In her brief exchanges with K., this happens twice. First, K. says to her, giving his words their most common meaning: “Perhaps you are not initiated into Barnabas’s affairs, in which case all’s well and I’ll drop the matter, but perhaps you are initiated — and this, rather, is my impression — and in that case it’s an ugly business, because it would mean your brother is deceiving me.” K. seems to focus only on his captious and insinuating distinctions. But for Amalia, it’s as if K. has said one word only: “initiated.” She responds: “Calm down, I’m not initiated, nothing could induce me to allow myself to be initiated, nothing, not even my regard for you, though I would do many things for you, since we are, as you said, good-natured.” With these words, Amalia allows K. to glimpse her secret: she doesn’t want to be initiated, at any cost. She’s the only person in the village who doesn’t want to know what even K. longs to know. One might think that’s because she already knows it — and refuses to accept it. There’s something stony in her, something impervious to the emanations of the Castle, to its power to ensnare. Perhaps Amalia is mistaken in what she thinks she knows, and yet she’s the only person, among all those K. encounters, who is capable of remaining “face to face with the truth.” There’s no doubt that she clearly understands the causes of the horrible events that, because of her, have befallen her family. And it’s easy to imagine her standing “quietly in the background, observing the devastation.”
The second instance is less obvious. K. begins: “‘You are’—K. was searching for the right word, didn’t immediately find it, and made do with a vaguer one—‘perhaps the most good-natured ( gutmütig ) people I’ve met so far in the village.’” In his clumsy attempt to maintain distances, K. chooses the most inappropriate word. Especially as regards Amalia. As Olga informs him a few moments later, “Amalia was many things, but ‘good-natured’ wasn’t one of them.” Amalia herself is very careful not to say this. Instead she immediately subjects K.’s word to her process of appropriation, pretending to accept it (“since we are, as you said, good-natured”). Here we are witnessing a superior and severe marivaudage . First of all, Amalia uses the inappropriate word, which K. has chosen, as a pretext for telling him that she will do “many things” for him. For someone like Amalia, who doesn’t waste words, this is like a fiery confession of love. At the same time, with her perennial irony, Amalia makes it clear to K. that his discordant “good-natured” ought to be replaced by another adjective. Perhaps good , a term not apparently in common use in the village.
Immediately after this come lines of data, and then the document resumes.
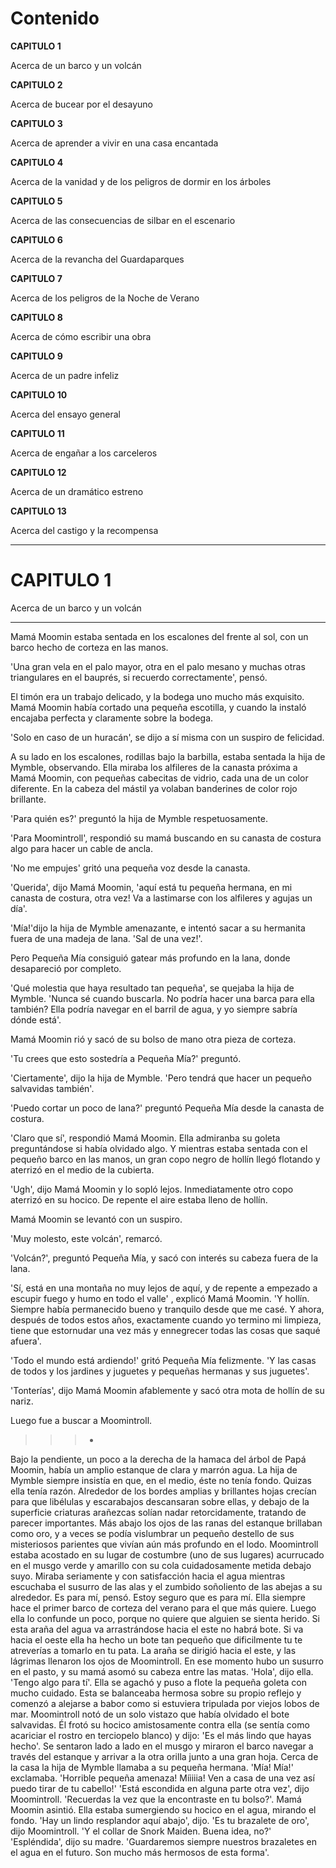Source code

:  Contenido
==========

**CAPITULO 1**
                                                                   
Acerca de un barco y un volcán

**CAPITULO 2**

Acerca de bucear por el desayuno

**CAPITULO 3**

Acerca de aprender a vivir en una casa encantada

**CAPITULO 4**

Acerca de la vanidad y de los peligros de dormir en los árboles

**CAPITULO 5**

Acerca de las consecuencias de silbar en el escenario

**CAPITULO 6**

Acerca de la revancha del Guardaparques

**CAPITULO 7**

Acerca de los peligros de la Noche de Verano

**CAPITULO 8**

Acerca de cómo escribir una obra

**CAPITULO 9**

Acerca de un padre infeliz

**CAPITULO 10**

Acerca del ensayo general

**CAPITULO 11**

Acerca de engañar a los carceleros

**CAPITULO 12**

Acerca de un dramático estreno

**CAPITULO 13**

Acerca del castigo y la recompensa

------------------------------------------------------------------------------------
CAPITULO 1
===
Acerca de un barco y un volcán
___

Mamá Moomin estaba sentada en los escalones del frente al sol, con un barco hecho de corteza en las manos.

'Una gran vela en el palo mayor, otra en el palo mesano y muchas otras triangulares en el bauprés, si recuerdo correctamente', pensó.

El timón era un trabajo delicado, y la bodega uno mucho más exquisito. Mamá Moomin había cortado una pequeña escotilla, y cuando la instaló encajaba perfecta y claramente sobre la bodega.

'Solo en caso de un huracán', se dijo a sí misma con un suspiro de felicidad.

A su lado en los escalones, rodillas bajo la barbilla, estaba sentada la hija de Mymble, observando. Ella miraba los alfileres de la canasta próxima a Mamá Moomin, con pequeñas cabecitas de vidrio, cada una de un color diferente. En la cabeza del mástil ya volaban banderines de color rojo brillante.

'Para quién es?' preguntó la hija de Mymble respetuosamente.

'Para Moomintroll', respondió su mamá buscando en su canasta de costura algo para hacer un cable de ancla.

'No me empujes' gritó una pequeña voz desde la canasta.

'Querida', dijo Mamá Moomin, 'aquí está tu pequeña hermana, en mi canasta de costura, otra vez! Va a lastimarse con los alfileres y agujas un día'.

'Mía!'dijo la hija de Mymble amenazante, e intentó sacar a su hermanita fuera de una madeja de lana. 'Sal de una vez!'.

Pero Pequeña Mía consiguió gatear más profundo en la lana, donde desapareció por completo.

'Qué molestia que haya resultado tan pequeña', se quejaba la hija de Mymble. 'Nunca sé cuando buscarla. No podría hacer una barca para ella también? Ella podría navegar en el barril de agua, y yo siempre sabría dónde está'. 

Mamá Moomin rió y sacó de su bolso de mano otra pieza de corteza.

'Tu crees que esto sostedría a Pequeña Mía?' preguntó.

'Ciertamente', dijo la hija de Mymble. 'Pero tendrá que hacer un pequeño salvavidas también'.

'Puedo cortar un poco de lana?' preguntó Pequeña Mía desde la canasta de costura.

'Claro que sí', respondió Mamá Moomin. Ella admiranba su goleta preguntándose si había olvidado algo. Y mientras estaba sentada con el pequeño barco en las manos, un gran copo negro de hollín llegó flotando y aterrizó en el medio de la cubierta.

'Ugh', dijo Mamá Moomin y lo sopló lejos. Inmediatamente otro copo aterrizó en su hocico. De repente el aire estaba lleno de hollín.

Mamá Moomin se levantó con un suspiro.

'Muy molesto, este volcán', remarcó.

'Volcán?', preguntó Pequeña Mía, y sacó con interés su cabeza fuera de la lana.

'Sí, está en una montaña no muy lejos de aquí, y de repente a empezado a escupir fuego y humo en todo el valle' , explicó Mamá Moomin. 'Y hollín. Siempre había permanecido bueno y tranquilo desde que me casé. Y ahora, después de todos estos años, exactamente cuando yo termino mi limpieza, tiene que estornudar una vez más y ennegrecer todas las cosas que saqué afuera'.

'Todo el mundo está ardiendo!' gritó Pequeña Mía felizmente. 'Y las casas de todos y los jardines y juguetes y pequeñas hermanas y sus juguetes'.

'Tonterías', dijo Mamá Moomin afablemente y sacó otra mota de hollín de su nariz.

Luego fue a buscar a Moomintroll.

>>>*

Bajo la pendiente, un poco a la derecha de la hamaca del árbol de Papá Moomin, había un amplio estanque de clara y marrón agua. La hija de Mymble siempre insistía en que, en el medio, éste no tenía fondo. Quizas ella tenía razón. Alrededor de los bordes amplias y brillantes hojas crecían para que libélulas y escarabajos descansaran sobre ellas, y debajo de la superficie criaturas arañezcas solían nadar retorcidamente, tratando de parecer importantes. Más abajo los ojos de las ranas del estanque brillaban como oro, y a veces se podía vislumbrar un pequeño destello de sus misteriosos parientes que vivían aún más profundo en el lodo.
Moomintroll estaba acostado en su lugar de costumbre (uno de sus lugares) acurrucado en el musgo verde y amarillo con su cola cuidadosamente metida debajo suyo.
Miraba seriamente y con satisfacción hacia el agua mientras escuchaba el susurro de las alas y el zumbido soñoliento de las abejas a su alrededor.
Es para mí, pensó. Estoy seguro que es para mí. Ella siempre hace el primer barco de corteza del verano para el que más quiere. Luego ella lo confunde un poco, porque no quiere que alguien se sienta herido. Si esta araña del agua va arrastrándose hacia el este no habrá bote. Si va hacia el oeste ella ha hecho un bote tan pequeño que dificilmente tu te atreverías a tomarlo en tu pata.
La araña se dirigió hacia el este, y las lágrimas llenaron los ojos de Moomintroll.
En ese momento hubo un susurro en el pasto, y su mamá asomó su cabeza entre las matas.
'Hola', dijo ella. 'Tengo algo para tí'.
Ella se agachó y puso a flote la pequeña goleta con mucho cuidado. Esta se balanceaba hermosa sobre su propio reflejo y comenzó a alejarse a babor como si estuviera tripulada por viejos lobos de mar.
Moomintroll notó de un solo vistazo que había olvidado el bote salvavidas.
Él frotó su hocico amistosamente contra ella (se sentía como acariciar el rostro en terciopelo blanco) y dijo: 'Es el más lindo que hayas hecho'.
Se sentaron lado a lado en el musgo y miraron el barco navegar a través del estanque y arrivar a la otra orilla junto a una gran hoja.
Cerca de la casa la hija de Mymble llamaba a su pequeña hermana. 'Mía! Mía!' exclamaba. 'Horrible pequeña amenaza! Míiiiia! Ven a casa de una vez así puedo tirar de tu cabello!'
'Está escondida en alguna parte otra vez', dijo Moomintroll. 'Recuerdas la vez que la encontraste en tu bolso?'.
Mamá Moomin asintió. Ella estaba sumergiendo su hocico en el agua, mirando el fondo.
'Hay un lindo resplandor aquí abajo', dijo.
'Es tu brazalete de oro', dijo Moomintroll. 'Y el collar de Snork Maiden. Buena idea, no?'
'Espléndida', dijo su madre. 'Guardaremos siempre nuestros brazaletes en el agua en el futuro. Son mucho más hermosos de esta forma'.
The verbal exchanges between Amalia and K. are scanty; they get straight to the bottom of things — and then stop there. Olga, on the other hand, speaks continuously. At times one gets the feeling she could go on forever. But Amalia suddenly enters and interrupts her: “Telling Castle stories? Still sitting here together? And you, K., who wanted to take your leave at once — and now it’s nearly ten. So these stories worry you, do they? There are people here who feed on such stories, they sit around together, like you two, and take turns tormenting each other, but you don’t strike me as one of those people.” Amalia’s every word is charged with meaning, but — as Olga will explain later—“it’s not easy to understand exactly what she means, since often you can’t tell if she’s speaking ironically or seriously, mostly she’s serious, but sounds ironic.” That’s the case here with K.: irony is attending her last, profoundly serious, almost desperate attempt to wrest K. away from what Amalia calls “the Castle’s influence.” But K. doesn’t follow her, and instead goes on the offensive with hard words directed at Amalia herself: “I am indeed one of those people, whereas those who don’t concern themselves with these stories, leaving them for others to worry about, do not greatly impress me.” Words spoken to wound, and well aimed. But Amalia is quick on her feet and replies with a fable in which, if only he wanted to, K. might recognize his own story, held up to the light and sketched with cruel, wise, sarcastic strokes. Amalia says: “I once heard of a young man who devoted his days and nights to contemplating the Castle, neglecting everything else. People feared he might lose his mind because he always kept it up at the Castle, but in the end it turned out that he hadn’t really been eyeing the Castle at all, just the daughter of a woman who washed floors in the offices. When he managed to get her, everything went back to normal.” Those words are coded. Only K. can know how close they are to the mark — and how full of scorn.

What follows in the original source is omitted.